### Problem requirements
Every line of the data should be output word for word.

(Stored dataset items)
=-=-=
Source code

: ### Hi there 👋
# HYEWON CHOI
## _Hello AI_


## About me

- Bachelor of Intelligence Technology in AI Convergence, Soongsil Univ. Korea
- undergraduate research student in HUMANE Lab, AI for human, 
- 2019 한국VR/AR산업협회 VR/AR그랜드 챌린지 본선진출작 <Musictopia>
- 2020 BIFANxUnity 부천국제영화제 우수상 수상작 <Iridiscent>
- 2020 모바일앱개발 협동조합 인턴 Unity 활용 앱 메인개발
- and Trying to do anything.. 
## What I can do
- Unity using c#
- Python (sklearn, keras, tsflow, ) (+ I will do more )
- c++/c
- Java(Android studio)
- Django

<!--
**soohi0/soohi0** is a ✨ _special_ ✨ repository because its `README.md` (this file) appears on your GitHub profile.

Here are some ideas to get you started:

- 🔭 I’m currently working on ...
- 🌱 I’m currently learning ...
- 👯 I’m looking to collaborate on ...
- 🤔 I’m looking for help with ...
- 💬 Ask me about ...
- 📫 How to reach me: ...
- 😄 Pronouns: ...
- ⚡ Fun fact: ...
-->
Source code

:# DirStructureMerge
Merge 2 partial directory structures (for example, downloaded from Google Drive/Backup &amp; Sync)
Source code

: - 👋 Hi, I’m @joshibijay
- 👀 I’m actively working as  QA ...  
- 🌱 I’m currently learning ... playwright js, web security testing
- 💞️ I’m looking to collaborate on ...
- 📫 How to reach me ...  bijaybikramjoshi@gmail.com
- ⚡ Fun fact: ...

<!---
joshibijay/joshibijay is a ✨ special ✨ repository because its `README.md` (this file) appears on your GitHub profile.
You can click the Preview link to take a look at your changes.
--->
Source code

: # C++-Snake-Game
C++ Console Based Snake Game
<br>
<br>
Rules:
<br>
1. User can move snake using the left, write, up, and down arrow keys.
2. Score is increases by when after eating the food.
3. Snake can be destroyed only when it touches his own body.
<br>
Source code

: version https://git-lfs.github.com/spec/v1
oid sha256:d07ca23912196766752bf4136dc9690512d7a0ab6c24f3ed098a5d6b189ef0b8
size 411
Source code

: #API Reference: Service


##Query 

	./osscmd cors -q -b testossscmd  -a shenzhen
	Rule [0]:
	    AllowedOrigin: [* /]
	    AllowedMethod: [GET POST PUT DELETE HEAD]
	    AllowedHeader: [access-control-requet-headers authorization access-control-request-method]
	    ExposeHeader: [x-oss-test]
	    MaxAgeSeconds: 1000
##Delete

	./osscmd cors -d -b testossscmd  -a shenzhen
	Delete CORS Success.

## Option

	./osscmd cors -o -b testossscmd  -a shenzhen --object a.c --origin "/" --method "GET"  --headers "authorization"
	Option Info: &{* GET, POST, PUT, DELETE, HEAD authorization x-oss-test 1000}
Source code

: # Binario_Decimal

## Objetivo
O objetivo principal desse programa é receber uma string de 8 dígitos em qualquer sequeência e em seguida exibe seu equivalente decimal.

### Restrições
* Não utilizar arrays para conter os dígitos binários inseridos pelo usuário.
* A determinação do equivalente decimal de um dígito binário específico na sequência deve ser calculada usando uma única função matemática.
=-=-=
### Result below
Source code

: ### Hi there 👋
# HYEWON CHOI
## _Hello AI_


## About me

- Bachelor of Intelligence Technology in AI Convergence, Soongsil Univ. Korea
- undergraduate research student in HUMANE Lab, AI for human, 
- 2019 한국VR/AR산업협회 VR/AR그랜드 챌린지 본선진출작 <Musictopia>
- 2020 BIFANxUnity 부천국제영화제 우수상 수상작 <Iridiscent>
- 2020 모바일앱개발 협동조합 인턴 Unity 활용 앱 메인개발
- and Trying to do anything.. 
## What I can do
- Unity using c#
- Python (sklearn, keras, tsflow, ) (+ I will do more )
- c++/c
- Java(Android studio)
- Django

<!--
**soohi0/soohi0** is a ✨ _special_ ✨ repository because its `README.md` (this file) appears on your GitHub profile.

Here are some ideas to get you started:

- 🔭 I’m currently working on ...
- 🌱 I’m currently learning ...
- 👯 I’m looking to collaborate on ...
- 🤔 I’m looking for help with ...
- 💬 Ask me about ...
- 📫 How to reach me: ...
- 😄 Pronouns: ...
- ⚡ Fun fact: ...
-->
Source code

:# DirStructureMerge
Merge 2 partial directory structures (for example, downloaded from Google Drive/Backup &amp; Sync)
Source code

: - 👋 Hi, I’m @joshibijay
- 👀 I’m actively working as  QA ...  
- 🌱 I’m currently learning ... playwright js, web security testing
- 💞️ I’m looking to collaborate on ...
- 📫 How to reach me ...  bijaybikramjoshi@gmail.com
- ⚡ Fun fact: ...

<!---
joshibijay/joshibijay is a ✨ special ✨ repository because its `README.md` (this file) appears on your GitHub profile.
You can click the Preview link to take a look at your changes.
--->
Source code

: # C++-Snake-Game
C++ Console Based Snake Game
<br>
<br>
Rules:
<br>
1. User can move snake using the left, write, up, and down arrow keys.
2. Score is increases by when after eating the food.
3. Snake can be destroyed only when it touches his own body.
<br>
Source code

: version https://git-lfs.github.com/spec/v1
oid sha256:d07ca23912196766752bf4136dc9690512d7a0ab6c24f3ed098a5d6b189ef0b8
size 411
Source code

: #API Reference: Service


##Query 

	./osscmd cors -q -b testossscmd  -a shenzhen
	Rule [0]:
	    AllowedOrigin: [* /]
	    AllowedMethod: [GET POST PUT DELETE HEAD]
	    AllowedHeader: [access-control-requet-headers authorization access-control-request-method]
	    ExposeHeader: [x-oss-test]
	    MaxAgeSeconds: 1000
##Delete

	./osscmd cors -d -b testossscmd  -a shenzhen
	Delete CORS Success.

## Option

	./osscmd cors -o -b testossscmd  -a shenzhen --object a.c --origin "/" --method "GET"  --headers "authorization"
	Option Info: &{* GET, POST, PUT, DELETE, HEAD authorization x-oss-test 1000}
Source code

: # Binario_Decimal

## Objetivo
O objetivo principal desse programa é receber uma string de 8 dígitos em qualquer sequeência e em seguida exibe seu equivalente decimal.

### Restrições
* Não utilizar arrays para conter os dígitos binários inseridos pelo usuário.
* A determinação do equivalente decimal de um dígito binário específico na sequência deve ser calculada usando uma única função matemática.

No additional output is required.